Top of Excerpted data
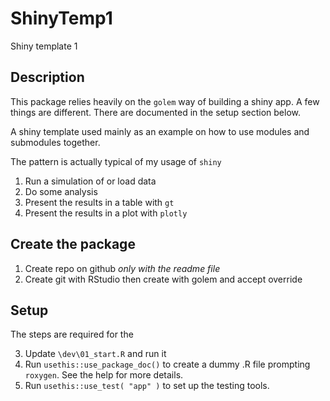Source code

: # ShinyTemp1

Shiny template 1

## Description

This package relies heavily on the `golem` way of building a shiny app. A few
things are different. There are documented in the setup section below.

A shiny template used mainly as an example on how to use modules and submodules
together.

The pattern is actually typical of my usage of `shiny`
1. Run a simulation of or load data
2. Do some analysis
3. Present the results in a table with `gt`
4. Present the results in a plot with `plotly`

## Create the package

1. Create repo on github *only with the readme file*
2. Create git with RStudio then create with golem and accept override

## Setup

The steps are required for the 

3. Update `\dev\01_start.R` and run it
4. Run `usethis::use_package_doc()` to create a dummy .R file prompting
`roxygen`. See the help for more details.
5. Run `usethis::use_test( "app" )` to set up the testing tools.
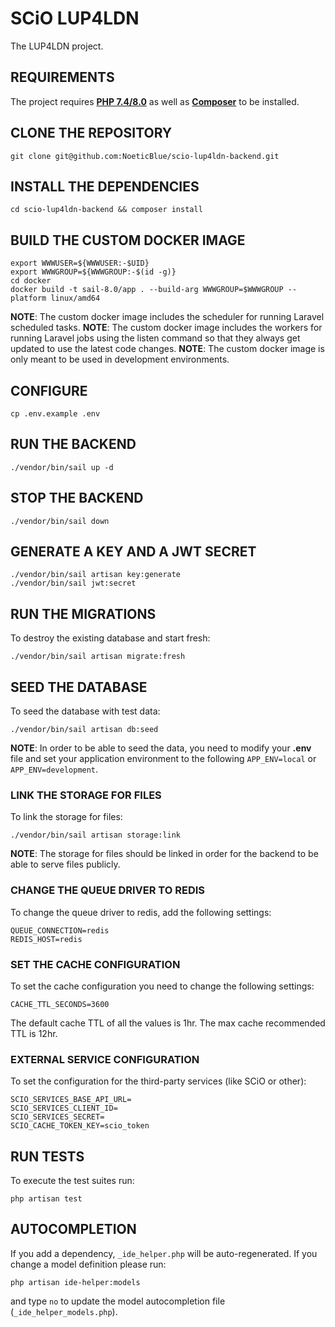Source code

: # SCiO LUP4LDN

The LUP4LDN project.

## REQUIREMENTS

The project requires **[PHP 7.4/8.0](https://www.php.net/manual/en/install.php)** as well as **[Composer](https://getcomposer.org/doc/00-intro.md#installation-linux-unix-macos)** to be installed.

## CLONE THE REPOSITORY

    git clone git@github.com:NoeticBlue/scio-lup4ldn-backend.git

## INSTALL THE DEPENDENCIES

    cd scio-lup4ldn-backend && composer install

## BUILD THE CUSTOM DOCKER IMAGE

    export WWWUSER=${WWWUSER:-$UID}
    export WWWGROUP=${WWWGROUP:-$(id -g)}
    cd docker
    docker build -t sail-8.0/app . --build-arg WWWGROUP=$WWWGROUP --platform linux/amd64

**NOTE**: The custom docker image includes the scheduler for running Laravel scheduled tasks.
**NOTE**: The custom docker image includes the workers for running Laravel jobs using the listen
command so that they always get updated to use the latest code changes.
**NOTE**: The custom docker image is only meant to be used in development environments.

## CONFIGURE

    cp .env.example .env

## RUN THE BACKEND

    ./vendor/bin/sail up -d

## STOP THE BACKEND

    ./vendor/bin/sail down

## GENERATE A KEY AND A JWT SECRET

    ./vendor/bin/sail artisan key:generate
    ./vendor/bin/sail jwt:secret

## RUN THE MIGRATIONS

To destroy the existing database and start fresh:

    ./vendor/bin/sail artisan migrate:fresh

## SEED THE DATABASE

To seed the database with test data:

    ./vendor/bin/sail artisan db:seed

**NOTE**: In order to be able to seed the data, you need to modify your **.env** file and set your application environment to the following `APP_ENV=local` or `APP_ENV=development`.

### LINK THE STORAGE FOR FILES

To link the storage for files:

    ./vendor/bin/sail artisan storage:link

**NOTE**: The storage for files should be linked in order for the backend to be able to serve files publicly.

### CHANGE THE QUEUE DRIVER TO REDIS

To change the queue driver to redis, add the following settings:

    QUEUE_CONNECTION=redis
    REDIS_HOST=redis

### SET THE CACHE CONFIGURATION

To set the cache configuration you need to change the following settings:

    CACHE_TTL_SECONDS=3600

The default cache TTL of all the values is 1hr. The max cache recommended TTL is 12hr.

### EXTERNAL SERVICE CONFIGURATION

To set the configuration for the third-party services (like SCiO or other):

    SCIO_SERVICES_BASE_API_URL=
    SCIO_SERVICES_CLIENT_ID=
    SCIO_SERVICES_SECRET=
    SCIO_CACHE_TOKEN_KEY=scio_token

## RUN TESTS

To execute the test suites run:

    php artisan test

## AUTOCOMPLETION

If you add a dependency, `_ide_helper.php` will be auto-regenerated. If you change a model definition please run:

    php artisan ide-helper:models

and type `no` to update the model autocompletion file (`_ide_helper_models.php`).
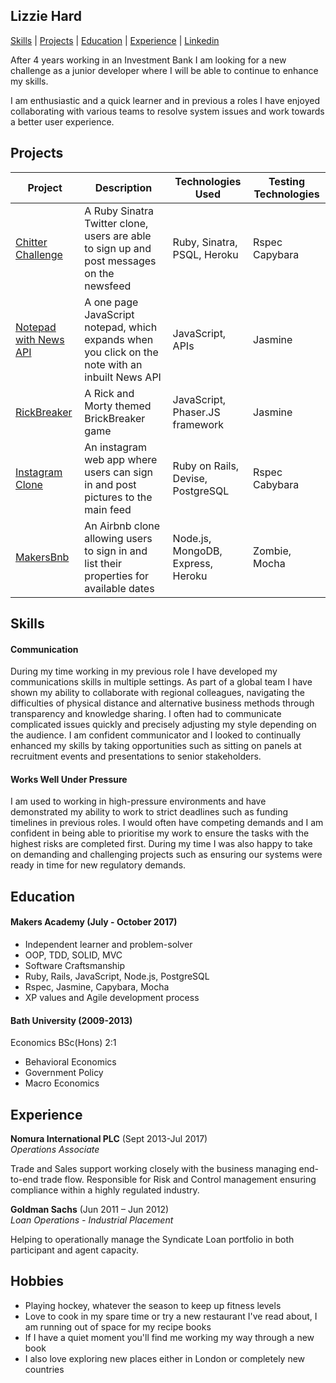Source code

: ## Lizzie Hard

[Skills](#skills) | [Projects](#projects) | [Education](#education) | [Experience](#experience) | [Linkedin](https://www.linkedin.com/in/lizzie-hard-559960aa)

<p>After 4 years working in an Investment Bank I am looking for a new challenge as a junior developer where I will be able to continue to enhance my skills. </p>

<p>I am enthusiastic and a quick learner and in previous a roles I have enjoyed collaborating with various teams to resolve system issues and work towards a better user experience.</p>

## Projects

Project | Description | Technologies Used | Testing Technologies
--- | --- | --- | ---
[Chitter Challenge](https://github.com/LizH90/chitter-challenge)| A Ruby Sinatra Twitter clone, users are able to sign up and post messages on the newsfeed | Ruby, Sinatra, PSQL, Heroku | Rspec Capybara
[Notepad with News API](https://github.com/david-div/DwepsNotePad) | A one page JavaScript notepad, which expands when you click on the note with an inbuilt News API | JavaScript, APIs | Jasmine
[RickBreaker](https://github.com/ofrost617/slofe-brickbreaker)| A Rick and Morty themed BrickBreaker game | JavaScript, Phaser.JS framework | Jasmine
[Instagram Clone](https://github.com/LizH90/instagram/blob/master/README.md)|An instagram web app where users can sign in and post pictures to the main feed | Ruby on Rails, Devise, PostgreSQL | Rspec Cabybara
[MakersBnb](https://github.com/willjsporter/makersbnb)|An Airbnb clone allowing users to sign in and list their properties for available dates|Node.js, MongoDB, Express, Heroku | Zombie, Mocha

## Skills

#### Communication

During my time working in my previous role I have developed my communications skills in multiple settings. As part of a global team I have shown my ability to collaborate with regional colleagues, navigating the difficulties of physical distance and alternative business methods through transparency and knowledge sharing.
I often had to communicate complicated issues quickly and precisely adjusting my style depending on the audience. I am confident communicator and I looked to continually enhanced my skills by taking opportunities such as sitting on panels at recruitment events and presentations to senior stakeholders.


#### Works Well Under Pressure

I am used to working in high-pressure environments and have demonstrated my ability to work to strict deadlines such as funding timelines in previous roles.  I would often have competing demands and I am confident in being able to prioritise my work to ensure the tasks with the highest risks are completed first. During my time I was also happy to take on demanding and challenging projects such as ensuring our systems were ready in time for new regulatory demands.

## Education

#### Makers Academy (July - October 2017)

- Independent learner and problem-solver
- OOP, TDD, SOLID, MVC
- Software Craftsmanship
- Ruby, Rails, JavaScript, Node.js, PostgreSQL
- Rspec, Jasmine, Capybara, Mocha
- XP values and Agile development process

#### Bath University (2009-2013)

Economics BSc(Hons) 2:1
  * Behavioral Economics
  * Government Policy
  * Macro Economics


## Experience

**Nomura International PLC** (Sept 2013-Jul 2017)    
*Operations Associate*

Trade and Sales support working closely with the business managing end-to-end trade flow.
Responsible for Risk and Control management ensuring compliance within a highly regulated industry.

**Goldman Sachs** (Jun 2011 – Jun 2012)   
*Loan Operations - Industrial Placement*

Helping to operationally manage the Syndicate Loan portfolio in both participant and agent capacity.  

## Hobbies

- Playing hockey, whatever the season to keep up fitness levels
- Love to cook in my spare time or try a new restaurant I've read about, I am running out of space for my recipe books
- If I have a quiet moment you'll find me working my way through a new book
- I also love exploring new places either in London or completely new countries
Bottom of Excerpted data
- _Your objective_
Every line of the data that includes the word "Rspec" should be copied.

- _Solution below_
[Chitter Challenge](https://github.com/LizH90/chitter-challenge)| A Ruby Sinatra Twitter clone, users are able to sign up and post messages on the newsfeed | Ruby, Sinatra, PSQL, Heroku | Rspec Capybara
[Instagram Clone](https://github.com/LizH90/instagram/blob/master/README.md)|An instagram web app where users can sign in and post pictures to the main feed | Ruby on Rails, Devise, PostgreSQL | Rspec Cabybara
- Rspec, Jasmine, Capybara, Mocha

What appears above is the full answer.